The Lompoc Unified School District board of education adopted a budget last Tuesday that will have the district continuing to operate at a deficit, but also received some good news — a positive outlook on a potential bond measure.
Finances were among the main topics of discussion for the board at the June 27 meeting, which lasted a little more than two hours. Notably, the board voted unanimously to approve the budget for the 2017-18 school year, and received an update from a consulting firm that suggested the district could see favorable results from voters if it were to place another school bond on the 2018 ballot.
John Karbula, the district’s assistant superintendent of business services, initially presented the draft budget to the board June 13. Early in the June 27 meeting, Karbula addressed some concerns about the fact that the budget has LUSD operating at a nearly $2 million deficit for the coming school year.
Karbula pointed to the district’s reserves, which are above the minimum threshold required by the state, as evidence of the district’s financial shape being better than it may seem on the surface. He said that the district is operating under “planned deficit spending,” which he said means that the district knows the areas that need to be addressed.
“We are gonna need to reduce expenses,” Karbula said June 27. “We can’t deficit spend forever, but we certainly have ample time to (make the necessary cuts).”
Part of the reason given by district staff for the deficit is rising costs associated with employee benefits — particularly the California State Teachers' Retirement System, or CalSTRS, and the California Public Employees' Retirement System, CalPERS — and the district’s declining enrollment.
Karbula advocated for the district to move forward with hiring the consulting firm Total School Solutions, at a cost of $15,109, to conduct a districtwide demographic study that Karbula suggested would help the district better identify and plan for future enrollment and staffing issues.
Approval of that contract was included on the consent agenda, which is typically reserved for routine items, but it was pulled by Boardmember Dick Barrett for further discussion.

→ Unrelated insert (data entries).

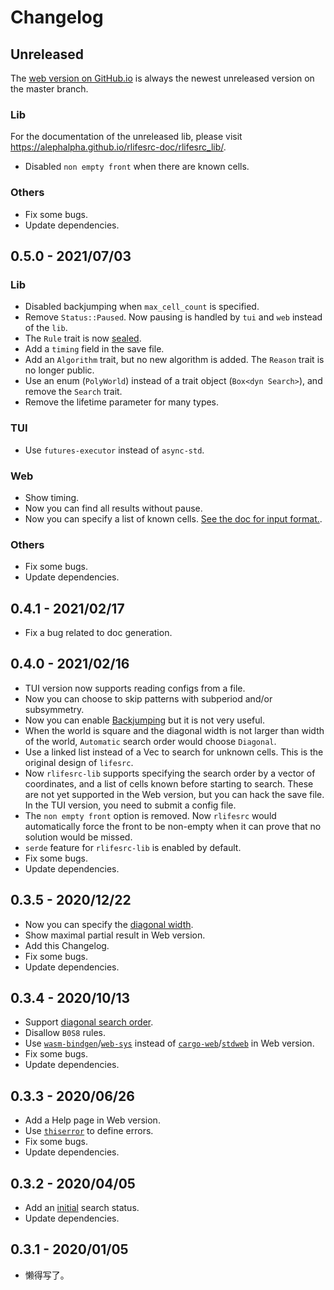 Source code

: # Changelog

## Unreleased

The [web version on GitHub.io](https://alephalpha.github.io/rlifesrc/) is always the newest unreleased version on the master branch.

### Lib

For the documentation of the unreleased lib, please visit https://alephalpha.github.io/rlifesrc-doc/rlifesrc_lib/.

- Disabled `non empty front` when there are known cells.

### Others

- Fix some bugs.
- Update dependencies.

## 0.5.0 - 2021/07/03

### Lib

- Disabled backjumping when `max_cell_count` is specified.
- Remove `Status::Paused`. Now pausing is handled by `tui` and `web` instead of the `lib`.
- The `Rule` trait is now [sealed](https://rust-lang.github.io/api-guidelines/future-proofing.html).
- Add a `timing` field in the save file.
- Add an `Algorithm` trait, but no new algorithm is added. The `Reason` trait is no longer public.
- Use an enum (`PolyWorld`) instead of a trait object (`Box<dyn Search>`), and remove the `Search` trait.
- Remove the lifetime parameter for many types.

### TUI

- Use `futures-executor` instead of `async-std`.

### Web

- Show timing.
- Now you can find all results without pause.
- Now you can specify a list of known cells. [See the doc for input format.](web/src/help.md#known-cells).

### Others

- Fix some bugs.
- Update dependencies.

## 0.4.1 - 2021/02/17

- Fix a bug related to doc generation.

## 0.4.0 - 2021/02/16

- TUI version now supports reading configs from a file.
- Now you can choose to skip patterns with subperiod and/or subsymmetry.
- Now you can enable [Backjumping](https://en.wikipedia.org/wiki/Backjumping) but it is not very useful.
- When the world is square and the diagonal width is not larger than width of the world, `Automatic` search order would choose `Diagonal`.
- Use a linked list instead of a Vec to search for unknown cells. This is the original design of `lifesrc`.
- Now `rlifesrc-lib` supports specifying the search order by a vector of coordinates, and a list of cells known before starting to search. These are not yet supported in the Web version, but you can hack the save file. In the TUI version, you need to submit a config file.
- The `non empty front` option is removed. Now `rlifesrc` would automatically force the front to be non-empty when it can prove that no solution would be missed.
- `serde` feature for `rlifesrc-lib` is enabled by default.
- Fix some bugs.
- Update dependencies.

## 0.3.5 - 2020/12/22

- Now you can specify the [diagonal width](web/src/help.md#diagonal-width).
- Show maximal partial result in Web version.
- Add this Changelog.
- Fix some bugs.
- Update dependencies.

## 0.3.4 - 2020/10/13

- Support [diagonal search order](web/src/help.md#search-order).
- Disallow `B0S8` rules.
- Use [`wasm-bindgen`](https://crates.io/crates/wasm-bindgen)/[`web-sys`](https://crates.io/crates/web-sys) instead of [`cargo-web`](https://crates.io/crates/cargo-web)/[`stdweb`](https://crates.io/crates/stdweb) in Web version.
- Fix some bugs.
- Update dependencies.

## 0.3.3 - 2020/06/26
- Add a Help page in Web version.
- Use [`thiserror`](https://crates.io/crates/thiserror) to define errors.
- Fix some bugs.
- Update dependencies.

## 0.3.2 - 2020/04/05
- Add an [initial](https://docs.rs/rlifesrc-lib/0.3.2/rlifesrc_lib/enum.Status.html#variant.Initial) search status.
- Update dependencies.

## 0.3.1 - 2020/01/05
- 懒得写了。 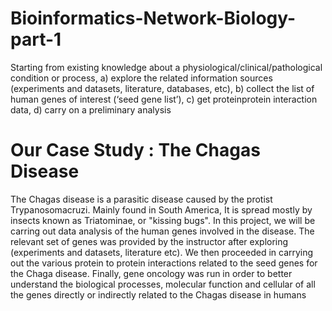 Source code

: # Bioinformatics-Network-Biology-part-1
Starting from existing knowledge about a physiological/clinical/pathological condition or process, a) explore the related information sources (experiments and datasets, literature, databases, etc), b) collect the list of human genes of interest (‘seed gene list’), c) get proteinprotein interaction data, d) carry on a preliminary analysis

# Our Case Study : The Chagas Disease
The Chagas disease is a parasitic disease caused by the protist Trypanosomacruzi. Mainly found in South America, It is spread mostly by insects known as Triatominae, or "kissing bugs". In this project, we will be carring out data analysis of the human genes involved in the disease. The relevant set of genes was provided by the instructor after exploring (experiments and datasets, literature etc). We then proceeded in carrying out the various protein to protein interactions related to the seed genes for the Chaga disease. Finally, gene oncology was run in order to better understand the biological processes, molecular function and cellular of all the genes directly or indirectly related to the Chagas disease in humans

Barrett made the case that the district might be better served to save that $15,109 and utilize district staff to look at demographic trends.
Karbula noted that Total School Solutions would be able to provide more detailed analysis than anyone on staff. After a short discussion, it was suggested by LUSD Superintendent Trevor McDonald that the board table the discussion until September and then possibly revisit it after the district receives its start-of-school enrollment reports.

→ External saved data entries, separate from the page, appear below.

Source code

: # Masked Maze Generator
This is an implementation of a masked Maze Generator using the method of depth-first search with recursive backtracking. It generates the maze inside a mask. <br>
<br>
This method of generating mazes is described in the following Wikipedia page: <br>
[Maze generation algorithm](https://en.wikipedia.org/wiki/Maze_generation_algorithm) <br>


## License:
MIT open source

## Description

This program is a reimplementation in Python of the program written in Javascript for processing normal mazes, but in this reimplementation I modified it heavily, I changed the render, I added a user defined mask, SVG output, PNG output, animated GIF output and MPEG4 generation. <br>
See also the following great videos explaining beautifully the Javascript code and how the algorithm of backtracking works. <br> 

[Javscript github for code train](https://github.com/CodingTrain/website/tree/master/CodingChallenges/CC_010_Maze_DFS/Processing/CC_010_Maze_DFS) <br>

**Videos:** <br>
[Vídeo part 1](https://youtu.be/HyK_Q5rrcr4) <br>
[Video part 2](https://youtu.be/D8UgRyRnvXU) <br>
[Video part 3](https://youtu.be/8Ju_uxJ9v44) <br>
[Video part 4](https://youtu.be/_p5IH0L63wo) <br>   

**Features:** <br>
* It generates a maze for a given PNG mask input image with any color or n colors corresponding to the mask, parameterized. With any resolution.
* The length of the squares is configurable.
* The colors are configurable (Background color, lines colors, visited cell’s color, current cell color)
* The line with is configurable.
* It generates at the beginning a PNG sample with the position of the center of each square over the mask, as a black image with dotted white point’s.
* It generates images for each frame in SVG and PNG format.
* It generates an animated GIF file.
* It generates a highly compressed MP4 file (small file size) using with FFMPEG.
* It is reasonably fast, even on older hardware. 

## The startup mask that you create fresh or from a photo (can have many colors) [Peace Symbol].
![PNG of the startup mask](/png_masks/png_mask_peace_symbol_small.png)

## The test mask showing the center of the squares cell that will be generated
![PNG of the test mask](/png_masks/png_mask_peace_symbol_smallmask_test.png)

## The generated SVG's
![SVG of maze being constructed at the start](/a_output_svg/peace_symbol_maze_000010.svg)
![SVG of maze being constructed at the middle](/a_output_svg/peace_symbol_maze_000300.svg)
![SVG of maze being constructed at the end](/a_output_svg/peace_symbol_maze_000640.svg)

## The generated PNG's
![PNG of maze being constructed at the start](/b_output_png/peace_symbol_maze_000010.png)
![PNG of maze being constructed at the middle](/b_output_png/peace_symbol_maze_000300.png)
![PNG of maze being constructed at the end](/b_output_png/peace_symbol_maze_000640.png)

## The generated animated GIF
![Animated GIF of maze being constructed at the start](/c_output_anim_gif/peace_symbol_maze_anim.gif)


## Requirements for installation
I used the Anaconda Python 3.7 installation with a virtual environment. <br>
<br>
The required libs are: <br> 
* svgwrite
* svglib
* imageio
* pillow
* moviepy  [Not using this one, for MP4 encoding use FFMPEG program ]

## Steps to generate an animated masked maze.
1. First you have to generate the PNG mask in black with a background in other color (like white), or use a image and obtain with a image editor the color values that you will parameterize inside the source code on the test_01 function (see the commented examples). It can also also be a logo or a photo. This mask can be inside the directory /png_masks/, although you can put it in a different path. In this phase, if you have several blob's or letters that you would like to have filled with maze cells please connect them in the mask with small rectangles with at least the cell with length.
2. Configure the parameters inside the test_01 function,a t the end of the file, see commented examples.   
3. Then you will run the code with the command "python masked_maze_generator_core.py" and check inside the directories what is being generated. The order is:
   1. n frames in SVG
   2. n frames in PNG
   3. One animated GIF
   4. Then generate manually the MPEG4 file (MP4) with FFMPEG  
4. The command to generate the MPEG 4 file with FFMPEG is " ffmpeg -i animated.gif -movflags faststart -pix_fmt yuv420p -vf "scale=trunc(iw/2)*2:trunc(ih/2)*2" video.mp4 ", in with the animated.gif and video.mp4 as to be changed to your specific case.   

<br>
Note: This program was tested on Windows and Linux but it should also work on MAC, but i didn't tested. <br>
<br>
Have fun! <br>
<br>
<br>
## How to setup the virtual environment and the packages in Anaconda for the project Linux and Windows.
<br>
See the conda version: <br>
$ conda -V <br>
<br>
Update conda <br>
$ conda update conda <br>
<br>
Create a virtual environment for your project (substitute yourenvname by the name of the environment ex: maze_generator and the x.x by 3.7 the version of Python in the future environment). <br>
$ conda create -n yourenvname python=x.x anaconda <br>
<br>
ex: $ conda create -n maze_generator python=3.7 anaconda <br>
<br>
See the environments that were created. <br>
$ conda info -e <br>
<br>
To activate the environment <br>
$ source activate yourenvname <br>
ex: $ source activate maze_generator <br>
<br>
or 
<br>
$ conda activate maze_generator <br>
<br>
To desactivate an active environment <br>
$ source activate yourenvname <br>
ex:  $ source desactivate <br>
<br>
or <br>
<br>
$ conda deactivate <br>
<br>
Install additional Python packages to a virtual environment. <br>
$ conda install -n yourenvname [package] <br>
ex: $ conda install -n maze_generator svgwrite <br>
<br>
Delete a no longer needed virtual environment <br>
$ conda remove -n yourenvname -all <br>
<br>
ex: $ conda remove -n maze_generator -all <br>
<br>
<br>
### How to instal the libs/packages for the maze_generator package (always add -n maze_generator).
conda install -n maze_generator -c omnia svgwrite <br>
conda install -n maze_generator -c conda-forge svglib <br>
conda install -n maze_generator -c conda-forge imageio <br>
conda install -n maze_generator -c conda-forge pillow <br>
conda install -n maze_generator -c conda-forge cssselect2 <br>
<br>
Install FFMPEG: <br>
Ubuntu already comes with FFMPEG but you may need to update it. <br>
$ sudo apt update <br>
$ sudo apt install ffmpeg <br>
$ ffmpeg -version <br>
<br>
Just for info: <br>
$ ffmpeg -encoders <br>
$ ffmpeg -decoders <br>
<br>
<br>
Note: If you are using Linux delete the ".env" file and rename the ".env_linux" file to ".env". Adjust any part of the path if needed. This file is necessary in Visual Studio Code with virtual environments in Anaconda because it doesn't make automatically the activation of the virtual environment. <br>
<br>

Barrett made a motion to accept that recommendation and the motion passed 3-2, with Jeff Carlovsky and Bill Heath dissenting.
In an unrelated presentation to the board, Greg Isom, of Isom Advisors, was back to share the results of a recent survey of Lompoc voters regarding a possible school bond.
Isom, whose firm had conducted a similar survey in 2015 ahead of the ultimately failed Measure L2016 on last November’s ballot, said he was personally surprised by some of the positive results of the survey, which was conducted from May 5 to May 23 with phone calls to 400 local voters.
The survey showed that support for a school bond, before any detailed information was provided, was at 62.5 percent. After information was given to the survey respondents, he said that the percentage of people who said they’d vote yes jumped to 64 percent.
Additionally, most of the projects listed as possible beneficiaries of the bond funds — led by the repair or replacement of leaky roofs, upgrades to electrical systems, improving classroom technology, and modernizing classrooms — showed approval ratings above 55 percent.
Isom concluded his presentation by noting that the numbers were favorable for the district, and he recommended that district leaders engage with other stakeholders in the community, provide education to local voters and move forward with a plan to place a bond measure on either the June or November ballot next year.
“As of right now, I would say if the election were held today, you would’ve won,” Isom told the board. “But the elections are in June of ’18 and November of ’18, so there’s a lot of time between now and then to make a decision on what you guys want to do. But, as of right now, I think it would make sense for you guys to continue going down that path and look at something for 2018.”
In separate action June 27, the board also voted 3-2 to approve a revised Memorandum of Understanding, or MOU, with the Healthy Lompoc Coalition addressing their joint remodeling of Huyck Stadium.
Among the revisions in the MOU is language that points out that Healthy Lompoc Coalition may receive pledges that are funded over time, not to exceed five years, and not in one lump sum. Boardmember Heath balked at this revision and said it looked to him like the Healthy Lompoc Coalition was being given an out in case it is unable to come up with its half of $2.4 million needed for the project (LUSD has agreed to fund the other half).
Ashley Costa, the executive director of the Lompoc Valley Community Healthcare Organization, which facilitates the Healthy Lompoc Coalition, was at the June 27 meeting and said the arrangement isn’t uncommon. She also said that a small percentage of her side’s funding would be drawn out over the extended pledges.
When asked directly by Heath how much funding the Healthy Lompoc Coalition has raised so far, following the initial MOU agreement accepted in May, Costa said that her agency has $9,000 to cover costs related to architectural work. She said her group would be actively seeking out pledges after the revised MOU was approved.
Heath and Boardmember Richard King voted against approving the new document.
The next regular meeting of the LUSD board is scheduled for Aug. 14.